-- Task requirements --
In the records below, the line containing "Program Studi : Informatika" is the first to keep. Retype it and all later lines exactly, through the end.

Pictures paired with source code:

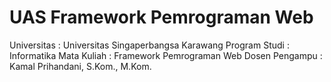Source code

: # UAS Framework Pemrograman Web
Universitas : Universitas Singaperbangsa Karawang
Program Studi : Informatika
Mata Kuliah : Framework Pemrograman Web
Dosen Pengampu : Kamal Prihandani, S.Kom., M.Kom.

-- Exercise answer --
Program Studi : Informatika
Mata Kuliah : Framework Pemrograman Web
Dosen Pengampu : Kamal Prihandani, S.Kom., M.Kom.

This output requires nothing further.